From lib/galaxy/schema/wes/__init__.py lines 244-246:

task_logs: Optional[List[Union[Log, TaskLog]]] = Field(
    None,
    description="... This field is deprecated and the `task_logs_url` should be used
    to retrieve a paginated list of steps from the workflow run. This field will be
    removed in the next major version of the specification (2.0.0)",
)

Conclusion: We can and should set task_logs=None in RunLog responses and rely entirely on task_logs_url for pagination. This is the spec-recommended approach.

Goal

Remove _build_task_logs() entirely and implement database-level pagination:

  1. get_run_tasks() - Paginated query with UNION for all task types
  2. get_run_task() - Direct lookup by parsing task_id (no full scan)
  3. _invocation_to_run_log() - Set task_logs=None (already has task_logs_url)

Benefits:

  • Only fetch needed objects (O(page_size) instead of O(total_tasks))
  • Minimize memory usage
  • Minimize database queries (batch loading)
  • Spec-compliant (follow deprecation guidance)

Model Relationships

From lib/galaxy/model/__init__.py:

class WorkflowInvocationStep:
    id: int (primary key)
    workflow_invocation_id: int (FK)
    job_id: Optional[int] (FK to Job) - for single jobs
    implicit_collection_jobs_id: Optional[int] (FK) - for collection jobs
    order_index: int (column_property from WorkflowStep)
    workflow_step: WorkflowStep (relationship)

class Job:
    id: int (primary key)
    create_time, update_time, command_line, exit_code: various fields

class ImplicitCollectionJobs:
    id: int (primary key)
    jobs: List[ImplicitCollectionJobsJobAssociation] (relationship)

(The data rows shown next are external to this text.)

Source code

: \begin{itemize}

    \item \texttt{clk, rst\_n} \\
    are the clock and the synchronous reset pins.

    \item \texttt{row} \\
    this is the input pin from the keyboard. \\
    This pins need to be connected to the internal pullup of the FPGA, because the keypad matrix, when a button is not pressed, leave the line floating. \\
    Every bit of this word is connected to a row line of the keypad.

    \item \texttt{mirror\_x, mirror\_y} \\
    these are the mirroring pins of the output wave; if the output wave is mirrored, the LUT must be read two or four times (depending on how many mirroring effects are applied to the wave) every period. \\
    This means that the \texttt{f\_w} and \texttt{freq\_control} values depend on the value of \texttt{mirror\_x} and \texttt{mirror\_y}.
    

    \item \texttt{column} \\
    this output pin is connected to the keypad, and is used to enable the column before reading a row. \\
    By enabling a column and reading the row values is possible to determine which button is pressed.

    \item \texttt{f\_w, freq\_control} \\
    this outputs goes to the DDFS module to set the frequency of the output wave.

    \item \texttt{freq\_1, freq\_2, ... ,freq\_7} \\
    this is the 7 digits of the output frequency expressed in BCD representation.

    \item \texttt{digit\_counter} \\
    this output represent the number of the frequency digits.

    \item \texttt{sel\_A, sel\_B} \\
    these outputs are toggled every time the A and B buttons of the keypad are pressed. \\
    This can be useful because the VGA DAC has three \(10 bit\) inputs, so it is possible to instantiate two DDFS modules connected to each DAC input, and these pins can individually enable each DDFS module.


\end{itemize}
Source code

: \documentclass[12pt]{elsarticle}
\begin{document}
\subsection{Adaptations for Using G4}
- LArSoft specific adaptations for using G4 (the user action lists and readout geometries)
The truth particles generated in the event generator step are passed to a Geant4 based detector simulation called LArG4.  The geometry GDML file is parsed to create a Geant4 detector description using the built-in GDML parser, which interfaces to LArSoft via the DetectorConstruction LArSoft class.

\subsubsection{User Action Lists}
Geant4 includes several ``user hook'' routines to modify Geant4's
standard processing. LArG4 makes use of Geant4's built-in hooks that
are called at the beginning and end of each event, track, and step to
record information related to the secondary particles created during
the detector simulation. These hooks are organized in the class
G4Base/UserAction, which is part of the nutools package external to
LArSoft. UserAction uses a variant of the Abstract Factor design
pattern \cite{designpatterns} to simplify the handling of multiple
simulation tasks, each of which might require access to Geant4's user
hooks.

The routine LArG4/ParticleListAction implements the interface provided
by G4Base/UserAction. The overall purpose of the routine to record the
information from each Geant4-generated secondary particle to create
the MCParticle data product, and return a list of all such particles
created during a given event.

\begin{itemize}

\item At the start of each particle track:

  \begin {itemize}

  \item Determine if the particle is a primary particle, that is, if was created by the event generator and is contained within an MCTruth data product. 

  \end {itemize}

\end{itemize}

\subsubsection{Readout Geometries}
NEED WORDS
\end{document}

class ImplicitCollectionJobsJobAssociation:
    id: int (primary key)
    implicit_collection_jobs_id: int (FK)
    job_id: int (FK to Job)
    order_index: int - ordering within the collection
    job: Job (relationship)

Task ID Format

Each WorkflowInvocationStep generates 1 or more TaskLog entries with specific ID format:

  1. Single job step (job_id not NULL):

    • Task ID: "{step_id}" (e.g., "123")
  2. Collection jobs step (implicit_collection_jobs_id not NULL):

    • Task IDs: "{step_id}.{job_index}" (e.g., "123.0", "123.1", "123.2")
    • Ordered by ImplicitCollectionJobsJobAssociation.order_index
  3. No job step (both NULL):

    • Task ID: "{step_id}" (e.g., "456")

SQL Strategy for get_run_tasks()

Use UNION ALL to create virtual table of all task rows, then paginate:

-- Part 1: Steps with single jobs
SELECT
    wis.id as step_id,
    wis.order_index as step_order,
    'single' as task_type,
    wis.job_id as job_id,
    0 as job_index
FROM workflow_invocation_step wis
WHERE wis.workflow_invocation_id = :invocation_id
  AND wis.job_id IS NOT NULL

UNION ALL

-- Part 2: Steps with collection jobs (expanded per job)
SELECT
    wis.id as step_id,
    wis.order_index as step_order,
    'collection' as task_type,
    icjja.job_id as job_id,
    icjja.order_index as job_index
FROM workflow_invocation_step wis
JOIN implicit_collection_jobs icj
    ON wis.implicit_collection_jobs_id = icj.id
JOIN implicit_collection_jobs_job_association icjja
    ON icj.id = icjja.implicit_collection_jobs_id
WHERE wis.workflow_invocation_id = :invocation_id
  AND wis.implicit_collection_jobs_id IS NOT NULL

UNION ALL

-- Part 3: Steps with no jobs
SELECT
    wis.id as step_id,
    wis.order_index as step_order,
    'no_job' as task_type,
    NULL as job_id,
    0 as job_index
FROM workflow_invocation_step wis
WHERE wis.workflow_invocation_id = :invocation_id
  AND wis.job_id IS NULL
  AND wis.implicit_collection_jobs_id IS NULL

ORDER BY step_order, job_index
LIMIT :limit OFFSET :offset

Implementation Details

1. Helper: Build UNION Query

Method: _build_task_rows_query(invocation_id: int) -> Select

Returns SQLAlchemy Select that produces columns:

  • step_id: int
  • step_order: int
  • task_type: Literal['single', 'collection', 'no_job']
  • job_id: Optional[int]
  • job_index: int
def _build_task_rows_query(self, invocation_id: int) -> Select:
    """Build UNION query for all task rows in an invocation."""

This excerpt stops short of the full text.